When I sat down at her bedside, the first thing she said was, "did you know that I am going to die?" I said, "yes." And then she said, "I don't want to die, I want to live longer, I am not ready yet." She asked me if it was okay to keep hoping for more time, which of course I said yes, we should never give up on hope.
We talked a lot about hope, faith, and prayer, and not giving up just because you are given the news that you are dying. I admired her strength. I said to her, "you are not dead yet... so what are you going to do with the time you have left?" She giggled a little, and her eyes sparkled, and she said, "I am going to find a way to get out of this hospital bed so I can sleep with my husband." The worst part of every day for her, was when her husband said goodnight, turned the lights off in the living room, and walked down the hall to what used to be their bedroom.

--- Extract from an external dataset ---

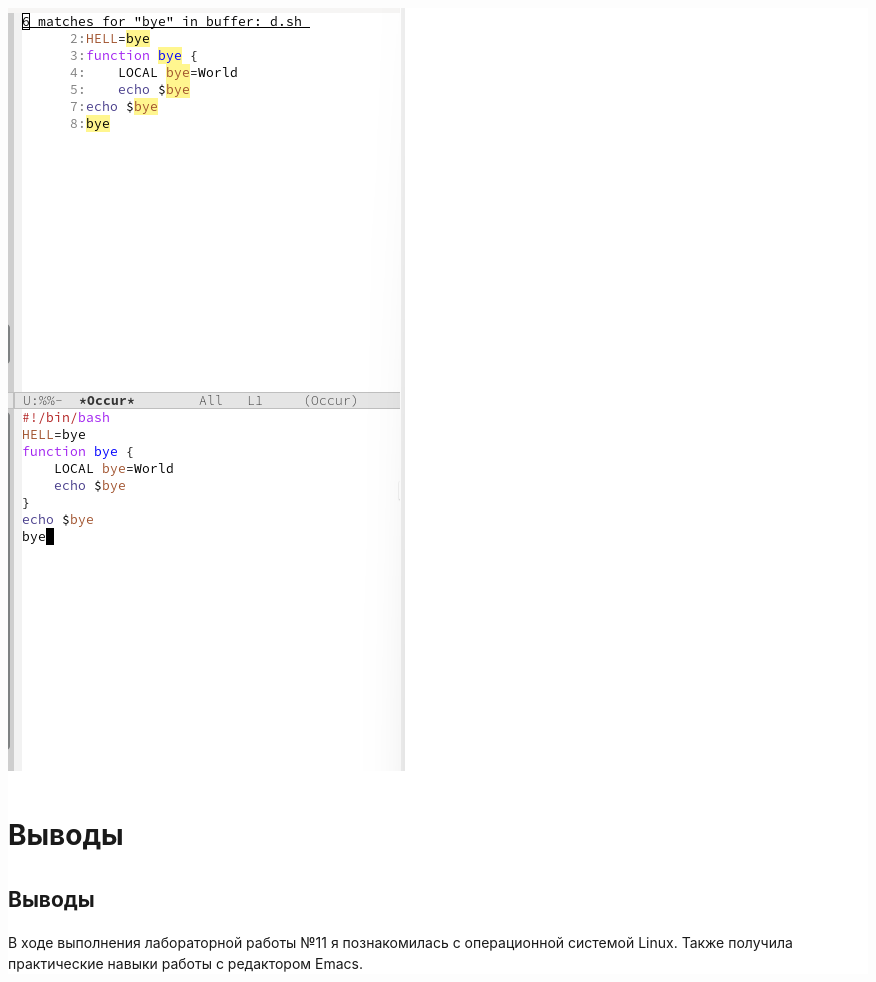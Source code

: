 ![Поиск слова bye ](image/26.png)

# Выводы

## Выводы

В ходе выполнения лабораторной работы №11 я познакомилась с операционной системой Linux. Также получила практические навыки работы с редактором Emacs.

She had just gotten a Hoyer lift to make caring for her a little easier, and I suggested that at night, maybe one night (maybe every night) they could use the Hoyer lift to take her to their bed. She started to cry, just the idea of it made her feel better.
When people are given a terminal diagnosis, many times (at least for them) it feels like people stop treating them like they are still alive. Their choices, sometimes their voice, and most often their independence is taken from them. Everyone around them is preparing for their death and they just want to scream out loud, “I AM NOT DEAD YET.”
I am reminded so often by the people who are dying how important it is to not treat them that way. If they have a voice, let them use it. Honor their choices and wishes for how they want to spend whatever time they have left. Listen, not to fix, but to hear. Let them have the last word…and make sure they know they have been heard.